By far the greatest fear for an agent is the whiteboard at the back of the office that shows what each agent has sold or listed for the month.
If an agent falls behind on expected output, the director will start to question his use to the agency. An agent can be sacked with as little as two weeks’ notice if the boss doesn’t think he’s “paying for his desk”.
Yet real estate is a competitive business. It may be easy to pick up listings for the agent who’s worked in the industry for a period of years with a substantial database of contacts. However for those starting out, often the only way to get in front of a seller is to literally walk the streets. Knock on doors, post leaflets through letter boxes, while avoiding those with “No Junk Mail” signs for fear of upsetting a potential vendor.
Every enquiry an agent receives from a potential buyer will be followed with the desperate and hopeful question: “Do you have a home to sell?” “Do you require a ‘no obligation’ market appraisal?”
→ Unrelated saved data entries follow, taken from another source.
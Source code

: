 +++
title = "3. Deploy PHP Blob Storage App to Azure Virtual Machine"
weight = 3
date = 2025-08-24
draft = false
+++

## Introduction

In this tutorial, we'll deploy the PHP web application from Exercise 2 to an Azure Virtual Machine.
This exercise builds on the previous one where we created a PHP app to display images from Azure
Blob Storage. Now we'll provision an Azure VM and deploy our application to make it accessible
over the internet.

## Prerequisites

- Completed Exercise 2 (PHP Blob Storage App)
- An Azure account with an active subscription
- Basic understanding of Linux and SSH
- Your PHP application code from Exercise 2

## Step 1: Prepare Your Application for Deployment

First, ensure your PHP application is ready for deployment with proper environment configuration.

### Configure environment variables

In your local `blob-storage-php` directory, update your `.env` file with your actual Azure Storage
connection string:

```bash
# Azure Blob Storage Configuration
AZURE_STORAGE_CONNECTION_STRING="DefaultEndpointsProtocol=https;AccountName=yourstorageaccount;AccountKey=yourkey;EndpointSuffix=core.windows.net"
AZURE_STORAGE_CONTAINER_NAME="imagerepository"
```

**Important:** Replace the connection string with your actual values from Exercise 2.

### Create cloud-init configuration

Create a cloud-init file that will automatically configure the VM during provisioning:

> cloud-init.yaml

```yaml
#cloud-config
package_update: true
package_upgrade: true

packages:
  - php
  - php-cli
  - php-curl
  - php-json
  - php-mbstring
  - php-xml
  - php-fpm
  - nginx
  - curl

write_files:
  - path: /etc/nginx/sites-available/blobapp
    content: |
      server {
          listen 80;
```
Anyone entering the business better have a thick skin to combat all the angry responses and disappointments.
Real estate sales is a highly competitive industry – especially in inner-city precincts. When the initial no obligation market appraisal is booked in, most agents will be up against at least two competitors. With the fear of the whiteboard ever present in mind, it’s no wonder one agent will aim to promise more than another when it comes to their estimation of the homes potential sales price (commonly known as “buying the listing”).
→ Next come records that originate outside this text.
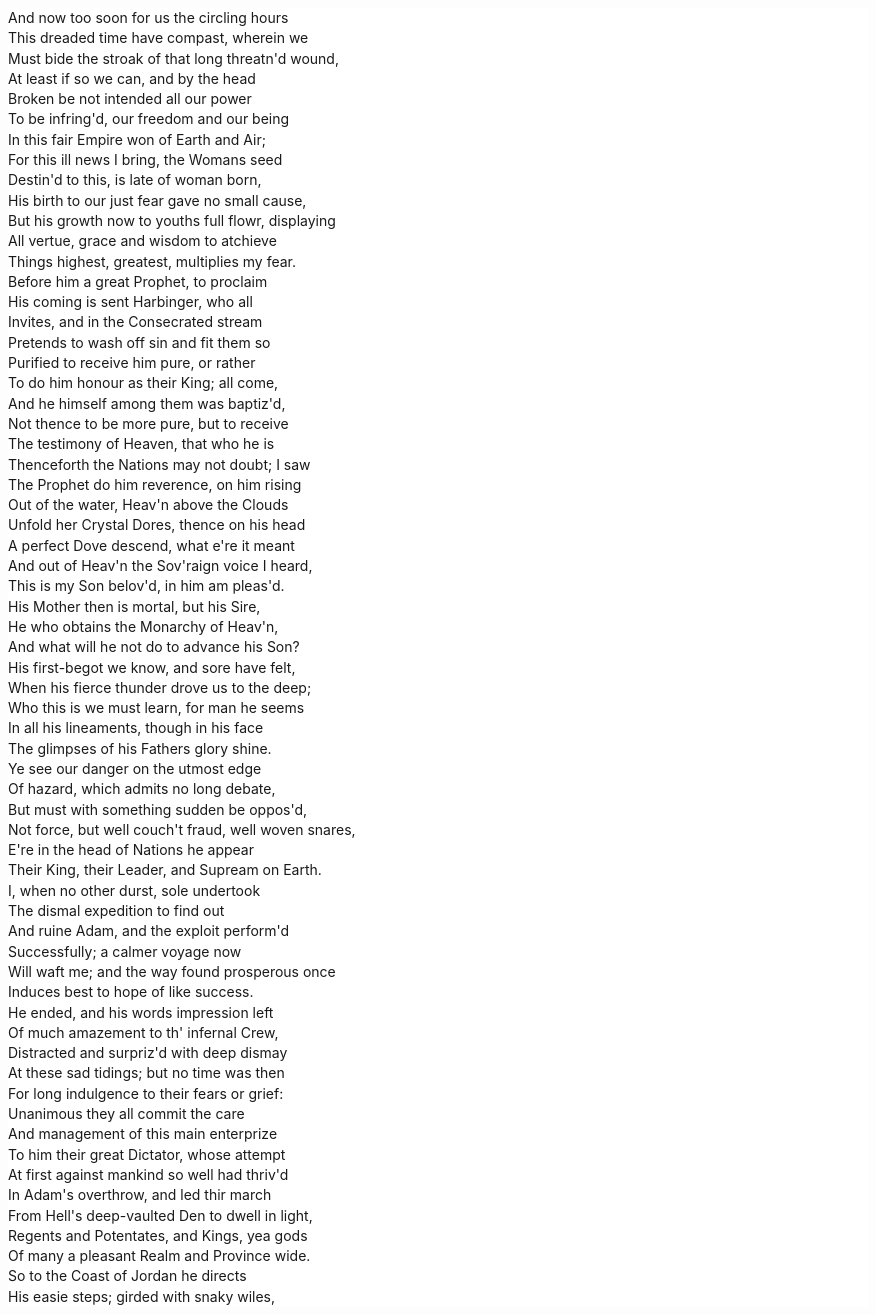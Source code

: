 And now too soon for us the circling hours  
This dreaded time have compast, wherein we  
Must bide the stroak of that long threatn'd wound,  
At least if so we can, and by the head  
Broken be not intended all our power  
To be infring'd, our freedom and our being  
In this fair Empire won of Earth and Air;  
For this ill news I bring, the Womans seed  
Destin'd to this, is late of woman born,  
His birth to our just fear gave no small cause,  
But his growth now to youths full flowr, displaying  
All vertue, grace and wisdom to atchieve  
Things highest, greatest, multiplies my fear.  
Before him a great Prophet, to proclaim  
His coming is sent Harbinger, who all  
Invites, and in the Consecrated stream  
Pretends to wash off sin and fit them so  
Purified to receive him pure, or rather  
To do him honour as their King; all come,  
And he himself among them was baptiz'd,  
Not thence to be more pure, but to receive  
The testimony of Heaven, that who he is  
Thenceforth the Nations may not doubt; I saw  
The Prophet do him reverence, on him rising  
Out of the water, Heav'n above the Clouds  
Unfold her Crystal Dores, thence on his head  
A perfect Dove descend, what e're it meant  
And out of Heav'n the Sov'raign voice I heard,  
This is my Son belov'd, in him am pleas'd.  
His Mother then is mortal, but his Sire,  
He who obtains the Monarchy of Heav'n,  
And what will he not do to advance his Son?  
His first-begot we know, and sore have felt,  
When his fierce thunder drove us to the deep;  
Who this is we must learn, for man he seems  
In all his lineaments, though in his face  
The glimpses of his Fathers glory shine.  
Ye see our danger on the utmost edge  
Of hazard, which admits no long debate,  
But must with something sudden be oppos'd,  
Not force, but well couch't fraud, well woven snares,  
E're in the head of Nations he appear  
Their King, their Leader, and Supream on Earth.  
I, when no other durst, sole undertook  
The dismal expedition to find out  
And ruine Adam, and the exploit perform'd  
Successfully; a calmer voyage now  
Will waft me; and the way found prosperous once  
Induces best to hope of like success.  
He ended, and his words impression left  
Of much amazement to th' infernal Crew,  
Distracted and surpriz'd with deep dismay  
At these sad tidings; but no time was then  
For long indulgence to their fears or grief:  
Unanimous they all commit the care  
And management of this main enterprize  
To him their great Dictator, whose attempt  
At first against mankind so well had thriv'd  
In Adam's overthrow, and led thir march  
From Hell's deep-vaulted Den to dwell in light,  
Regents and Potentates, and Kings, yea gods  
Of many a pleasant Realm and Province wide.  
So to the Coast of Jordan he directs  
His easie steps; girded with snaky wiles,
Once the vendor has signed on the dotted line, the real work begins.
The agent won’t get paid a cent if he doesn’t sell the property – therefore encouraging the vendor to “meet the market” (known in the business as “vendor education”), no matter what was promised prior to the contract being signed, is, of course, common practice.
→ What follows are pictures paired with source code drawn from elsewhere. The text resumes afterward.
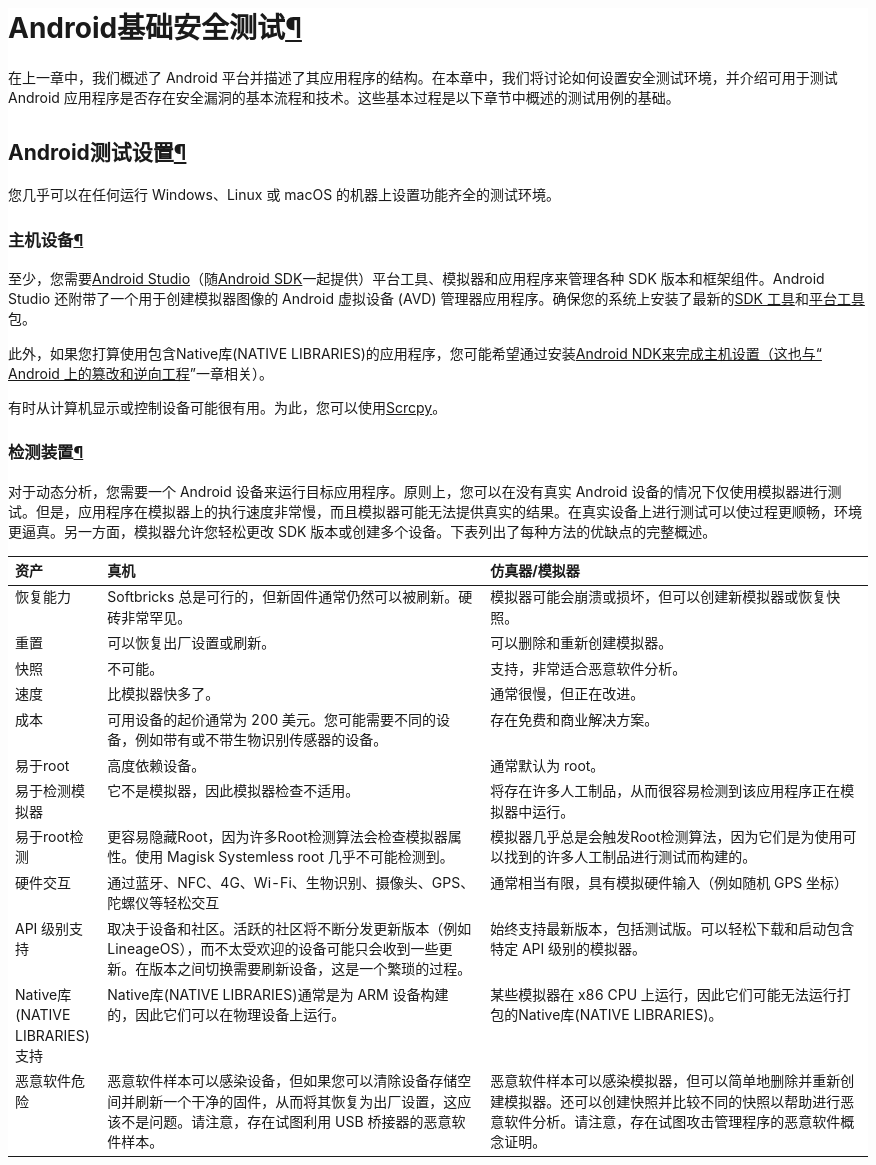 # Android基础安全测试[¶](https://mas.owasp.org/MASTG/Android/0x05b-Basic-Security_Testing/#android-basic-security-testing)

在上一章中，我们概述了 Android 平台并描述了其应用程序的结构。在本章中，我们将讨论如何设置安全测试环境，并介绍可用于测试 Android 应用程序是否存在安全漏洞的基本流程和技术。这些基本过程是以下章节中概述的测试用例的基础。

## Android测试设置[¶](https://mas.owasp.org/MASTG/Android/0x05b-Basic-Security_Testing/#android-testing-setup)

您几乎可以在任何运行 Windows、Linux 或 macOS 的机器上设置功能齐全的测试环境。

### 主机设备[¶](https://mas.owasp.org/MASTG/Android/0x05b-Basic-Security_Testing/#host-device)

至少，您需要[Android Studio](https://mas.owasp.org/MASTG/Tools/0x08a-Testing-Tools/#android-studio)（随[Android SDK](https://mas.owasp.org/MASTG/Tools/0x08a-Testing-Tools/#android-sdk)一起提供）平台工具、模拟器和应用程序来管理各种 SDK 版本和框架组件。Android Studio 还附带了一个用于创建模拟器图像的 Android 虚拟设备 (AVD) 管理器应用程序。确保您的系统上安装了最新的[SDK 工具](https://developer.android.com/studio/releases/sdk-tools)和[平台工具](https://developer.android.com/studio/releases/platform-tools)包。

此外，如果您打算使用包含Native库(NATIVE LIBRARIES)的应用程序，您可能希望通过安装[Android NDK来完成主机设置（这也与“ ](https://mas.owasp.org/MASTG/Tools/0x08a-Testing-Tools/#android-ndk)[Android 上的篡改和逆向工程](https://mas.owasp.org/MASTG/Android/0x05c-Reverse-Engineering-and-Tampering/)”一章相关）。

有时从计算机显示或控制设备可能很有用。为此，您可以使用[Scrcpy](https://mas.owasp.org/MASTG/Tools/0x08a-Testing-Tools/#scrcpy)。

### 检测装置[¶](https://mas.owasp.org/MASTG/Android/0x05b-Basic-Security_Testing/#testing-device)

对于动态分析，您需要一个 Android 设备来运行目标应用程序。原则上，您可以在没有真实 Android 设备的情况下仅使用模拟器进行测试。但是，应用程序在模拟器上的执行速度非常慢，而且模拟器可能无法提供真实的结果。在真实设备上进行测试可以使过程更顺畅，环境更逼真。另一方面，模拟器允许您轻松更改 SDK 版本或创建多个设备。下表列出了每种方法的优缺点的完整概述。

| 资产       | 真机                                                                                   | 仿真器/模拟器                                                |
|:---------|:-------------------------------------------------------------------------------------| :----------------------------------------------------------- |
| 恢复能力     | Softbricks 总是可行的，但新固件通常仍然可以被刷新。硬砖非常罕见。                                               | 模拟器可能会崩溃或损坏，但可以创建新模拟器或恢复快照。       |
| 重置       | 可以恢复出厂设置或刷新。                                                                         | 可以删除和重新创建模拟器。                                   |
| 快照       | 不可能。                                                                                 | 支持，非常适合恶意软件分析。                                 |
| 速度       | 比模拟器快多了。                                                                             | 通常很慢，但正在改进。                                       |
| 成本       | 可用设备的起价通常为 200 美元。您可能需要不同的设备，例如带有或不带生物识别传感器的设备。                                      | 存在免费和商业解决方案。                                     |
| 易于root   | 高度依赖设备。                                                                              | 通常默认为 root。                                            |
| 易于检测模拟器  | 它不是模拟器，因此模拟器检查不适用。                                                                   | 将存在许多人工制品，从而很容易检测到该应用程序正在模拟器中运行。 |
| 易于root检测 | 更容易隐藏Root，因为许多Root检测算法会检查模拟器属性。使用 Magisk Systemless root 几乎不可能检测到。                         | 模拟器几乎总是会触发Root检测算法，因为它们是为使用可以找到的许多人工制品进行测试而构建的。 |
| 硬件交互     | 通过蓝牙、NFC、4G、Wi-Fi、生物识别、摄像头、GPS、陀螺仪等轻松交互                                              | 通常相当有限，具有模拟硬件输入（例如随机 GPS 坐标）          |
| API 级别支持 | 取决于设备和社区。活跃的社区将不断分发更新版本（例如 LineageOS），而不太受欢迎的设备可能只会收到一些更新。在版本之间切换需要刷新设备，这是一个繁琐的过程。   | 始终支持最新版本，包括测试版。可以轻松下载和启动包含特定 API 级别的模拟器。 |
| Native库(NATIVE LIBRARIES)支持    | Native库(NATIVE LIBRARIES)通常是为 ARM 设备构建的，因此它们可以在物理设备上运行。                                                    | 某些模拟器在 x86 CPU 上运行，因此它们可能无法运行打包的Native库(NATIVE LIBRARIES)。 |
| 恶意软件危险   | 恶意软件样本可以感染设备，但如果您可以清除设备存储空间并刷新一个干净的固件，从而将其恢复为出厂设置，这应该不是问题。请注意，存在试图利用 USB 桥接器的恶意软件样本。 | 恶意软件样本可以感染模拟器，但可以简单地删除并重新创建模拟器。还可以创建快照并比较不同的快照以帮助进行恶意软件分析。请注意，存在试图攻击管理程序的恶意软件概念证明。 |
Should the agent’s authority period run out on the contract (the period of time the vendor has given the agent to sell the property) before he’s managed to get both the potential buyer and seller to agree on price, then the property consultant will get nothing!
As for holidays, in the world of real estate they are few and far between. Aside from the odd long weekend or Easter break, the main holiday period in the real estate industry is Christmas. It’s the only time an agency can acceptably close.
Therefore, in the run up to Christmas agents will work harder than ever to wrap up sales and line up potential listings for vendors not making the pre-Christmas deadline.
The last thing an agent wants is a property looking tired as it hangs on the internet over the festive break slipping further down the default search list on realestate.com.au.
Furthermore, they’ll want to collect as much commission as possible for their own festivities, therefore, a deal done prior to Christmas means extra dollars in the holiday bank account.
All in all the life of an estate agent is a tough one, and only really rewarding for those who truly love, live and breathe property (and there are a few!).
The real dollars come years down the line once the hard yards have been walked and the reputation of ‘experience’ earned. At that stage, the agent in question is often established enough to afford a PA to conduct the weekend opens and answer all enquiries.
Therefore, next time you pop through a open home, spare a thought for the agent, who sits at the lower end of most people’s perceptions, yet lives a reality very different from what you may perceive.
All this aside – we still have to ponder if such extreme commissions are worth the work involved? The agent may not get the dollars involved, but the agency does – and it’s no small amount. At some point the whole role of a property consultant is going to have to be re-assessed if they’re to claim back respect from the broader community.